Seres sensíveis já experimentaram tal sensação: a vergonha de integrarem a espécie humana. Diante de comportamentos insólitos, indignos de quem alimenta a pretensão de ser racional, depois da conclusão de que o projeto humano é um fracasso, vem esse constrangimento. Pertenço eu também a essa raça?
Há situações, na História Universal, em que à policrise se acrescenta um dilaceramento e insuportável sofrimento da consciência. Algo que perturba a lucidez contemporânea, quando vê governos destruírem a natureza e imporem à população uma desenfreada busca por armamentos pesados. Tudo contrariamente ao que significa vida, harmonia, paz na convivência.
Na literatura, encontra-se algo análogo na vida atribulada de Roland Barthes, (1915-1980), acometido de tuberculose na casa dos vinte anos, enfermidade que matou milhares de jovens franceses, em época trágica, pois coincidente com a Segunda Grande Guerra.
Seu desabafo é eloquente: “É um mal terrível que a alma sente, com todas essas agressões à justiça. Não posso exprimir quanto estou revoltado e sofro moralmente, choro interiormente por todos os sofrimentos do mundo, por todos os crimes terríveis cometidos pelos Estados, por causa de um orgulho verdadeiramente ímpio. Todos os dias nossa consciência humana é insultada e nos sentimos rodeados pela lepra de uma desonra permanente, e também terrivelmente ameaçados por esse mar de crimes, de grosserias, de atos de canibalismo, protegidos, sustentados pelas leis, pela imprensa, etc. É absolutamente repugnante e, a cada dia, tenho vários instantes de insuportável tristeza, de vergonha do homem, que dissipo apenas por instinto de conservação para viver, apesar de tudo, o resto do dia”.
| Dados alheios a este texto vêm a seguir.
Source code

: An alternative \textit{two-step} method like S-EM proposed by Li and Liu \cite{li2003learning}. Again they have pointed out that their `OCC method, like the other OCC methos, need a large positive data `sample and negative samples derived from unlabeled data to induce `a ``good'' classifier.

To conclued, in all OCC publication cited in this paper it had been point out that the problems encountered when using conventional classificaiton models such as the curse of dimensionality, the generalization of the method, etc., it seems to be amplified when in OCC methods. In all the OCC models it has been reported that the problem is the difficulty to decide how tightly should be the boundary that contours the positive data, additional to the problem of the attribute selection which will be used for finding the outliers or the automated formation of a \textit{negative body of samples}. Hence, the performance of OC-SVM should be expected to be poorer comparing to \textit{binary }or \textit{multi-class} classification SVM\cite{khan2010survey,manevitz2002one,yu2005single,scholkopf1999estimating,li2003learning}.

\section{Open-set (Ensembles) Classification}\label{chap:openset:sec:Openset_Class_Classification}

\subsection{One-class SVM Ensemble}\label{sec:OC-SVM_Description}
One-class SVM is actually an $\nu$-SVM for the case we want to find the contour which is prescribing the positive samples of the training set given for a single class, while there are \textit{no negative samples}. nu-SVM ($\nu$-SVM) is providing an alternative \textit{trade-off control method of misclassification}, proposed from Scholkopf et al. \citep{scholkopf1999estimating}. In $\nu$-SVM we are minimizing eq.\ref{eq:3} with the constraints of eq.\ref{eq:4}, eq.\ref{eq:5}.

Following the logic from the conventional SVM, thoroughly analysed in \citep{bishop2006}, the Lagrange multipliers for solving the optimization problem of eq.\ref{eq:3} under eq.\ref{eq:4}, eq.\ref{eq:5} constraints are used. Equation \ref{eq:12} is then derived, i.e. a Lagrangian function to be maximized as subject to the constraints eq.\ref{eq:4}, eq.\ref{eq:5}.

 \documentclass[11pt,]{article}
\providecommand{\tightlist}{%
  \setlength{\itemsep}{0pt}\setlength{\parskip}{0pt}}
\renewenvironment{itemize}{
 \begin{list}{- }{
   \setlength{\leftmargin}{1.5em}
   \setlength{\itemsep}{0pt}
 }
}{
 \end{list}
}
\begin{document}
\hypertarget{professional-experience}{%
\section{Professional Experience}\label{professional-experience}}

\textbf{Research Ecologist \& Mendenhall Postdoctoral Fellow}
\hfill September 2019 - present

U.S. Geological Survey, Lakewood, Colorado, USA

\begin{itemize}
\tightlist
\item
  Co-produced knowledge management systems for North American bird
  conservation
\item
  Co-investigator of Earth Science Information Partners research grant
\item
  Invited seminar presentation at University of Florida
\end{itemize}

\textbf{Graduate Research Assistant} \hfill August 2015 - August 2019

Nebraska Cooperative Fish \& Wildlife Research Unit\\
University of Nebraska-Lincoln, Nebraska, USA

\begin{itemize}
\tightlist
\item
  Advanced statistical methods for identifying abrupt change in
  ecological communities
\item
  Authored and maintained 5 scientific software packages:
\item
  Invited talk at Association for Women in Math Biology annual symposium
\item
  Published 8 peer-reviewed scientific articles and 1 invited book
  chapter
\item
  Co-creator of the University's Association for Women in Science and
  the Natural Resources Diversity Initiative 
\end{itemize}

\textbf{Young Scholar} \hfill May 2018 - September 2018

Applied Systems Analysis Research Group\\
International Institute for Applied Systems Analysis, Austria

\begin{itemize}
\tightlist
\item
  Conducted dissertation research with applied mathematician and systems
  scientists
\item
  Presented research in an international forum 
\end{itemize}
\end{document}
Barthes experimenta uma angústia quase metafísica do futuro. Perdeu toda a esperança no gênero humano e na ingênua noção de sua perfectibilidade. Como acreditar nessa vocação dos homens, se a podridão se espraia em tantos quadrantes da vida pública?
Tal sentida decepção vai ser também explicitada por Gilles Deleuze, no seu “O Abecedário”. Várias vezes ele fala em “vergonha de homem”, vai repetir como “vergonha de ser um homem”, nos trechos “A, como animal” e “L, como literatura”. Evidencia uma resistência profunda à opressão exercida pelos Estados, a consciência de pertencer a um mundo que está sendo destruído.
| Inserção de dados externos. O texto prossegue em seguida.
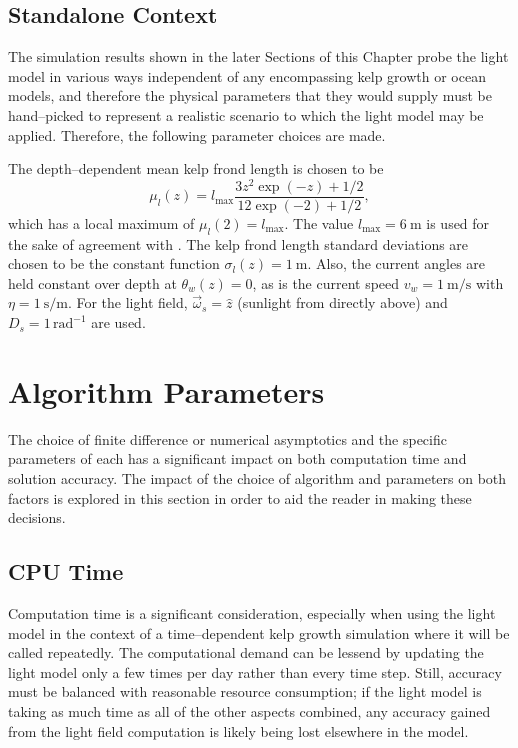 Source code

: \subsection{Standalone Context}
The simulation results shown in the later Sections of this Chapter probe the light model in various ways independent of any encompassing kelp growth or ocean models, and therefore the physical parameters that they would supply must be hand--picked to represent a realistic scenario to which the light model may be applied.
Therefore, the following parameter choices are made.

The depth--dependent mean kelp frond length is chosen to be
\begin{equation}
    \mu_l(z) = l_{\max}\frac{3z^2 \exp(-z) + 1/2}{12\exp(-2) + 1/2},
\end{equation}
which has a local maximum of $\mu_l(2)=l_{\max}$.
The value $l_{\max}=\SI{6}{\m}$ is used for the sake of agreement with \cite{norvik_design_2017}.
The kelp frond length standard deviations are chosen to be the constant function $\sigma_l(z) = \SI{1}{\m}$.
Also, the current angles are held constant over depth at $\theta_w(z)=0$, as is the current speed $v_w=\SI{1}{\m\per\s}$ with $\eta=\SI{1}{\s\per\m}$.
For the light field, $\vec{\omega}_s=\hat{z}$ (sunlight from directly above) and $D_s=1\, \mbox{rad}^{-1}$ are used.

\section{Algorithm Parameters}
The choice of finite difference or numerical asymptotics and the specific parameters of each has a significant impact on both computation time and solution accuracy.
The impact of the choice of algorithm and parameters on both factors is explored in this section in order to aid the reader in making these decisions.

\subsection{CPU Time}
Computation time is a significant consideration, especially when using the light model in the context of a time--dependent kelp growth simulation where it will be called repeatedly.
The computational demand can be lessend by updating the light model only a few times per day rather than every time step.
Still, accuracy must be balanced with reasonable resource consumption; if the light model is taking as much time as all of the other aspects combined, any accuracy gained from the light field computation is likely being lost elsewhere in the model.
Não pode ser outra a sensação contemporânea de quem consegue enxergar, ouvir e discernir. De quem não se conforma com a violência física e verbal, virtual e midiática. Dos que não se resignam com gabinetes de ódio, com disseminação de inverdades, com negacionismo, com teorias conspiratórias e com a abundância de imbecilidades que fazem o mais ingênuo desacreditar da superioridade dos humanos em relação às bestas.
A violência da destruição de valores é suficiente a destroçar a crença na evolução da espécie. Não são poucos os que parecem acordar de um pesadelo e se servem das mesmas palavras de Roland Barthes, impregnado de compreensível decepção: “eu que não ligava meu pensamento aos problemas do mundo, eu que não compreendia nada dele, meus olhos se abrem paulatinamente e tenho a impressão de que vejo exatamente como tudo se passa e mesmo como tudo se passará. E minha impotência, meu silêncio, o dos outros, me fazem sofrer cruelmente. Por momentos, tenho realmente a impressão de que a verdade dura me queima, e me detenho perdido à beira de um abismo”.
Só que é preciso resistir. Não é possível que a humanidade retroceda na escalada ética, mergulhe na imbecilidade, considere natural chafurdar na ignomínia e no lamaçal da mentira e da hipocrisia.
Se a humanidade aceita ser chamada “cristã”, é o momento de procurar na origem desse qualificativo, a razão que leva os humanos de boa vontade a encontrarem forças e se reabilitarem. É que o Cristo ofereceu a mensagem mais sedutora para redimir as criaturas frágeis, fracas e inconstantes, que somos todos nós. Ele nos chamou “irmãos”. Assim como Ele, filhos de um Deus criador, que nos fez à Sua imagem e semelhança.
O convite é sedutor. Indica um destino mais nobre do que o mergulho na miséria moral, o cultivo dos vícios e das baixezas. Uma cristandade tem de dar o exemplo. E tentar resgatar os primeiros tempos do cristianismo, naquela fase em que os cristãos eram identificados pela coesão e fraternidade no seu convívio.
Voltaremos à fase do “vede como se amam”? É a esperança. Sem isso, preparemo-nos para o caos e pela definitiva vergonha de ser humano.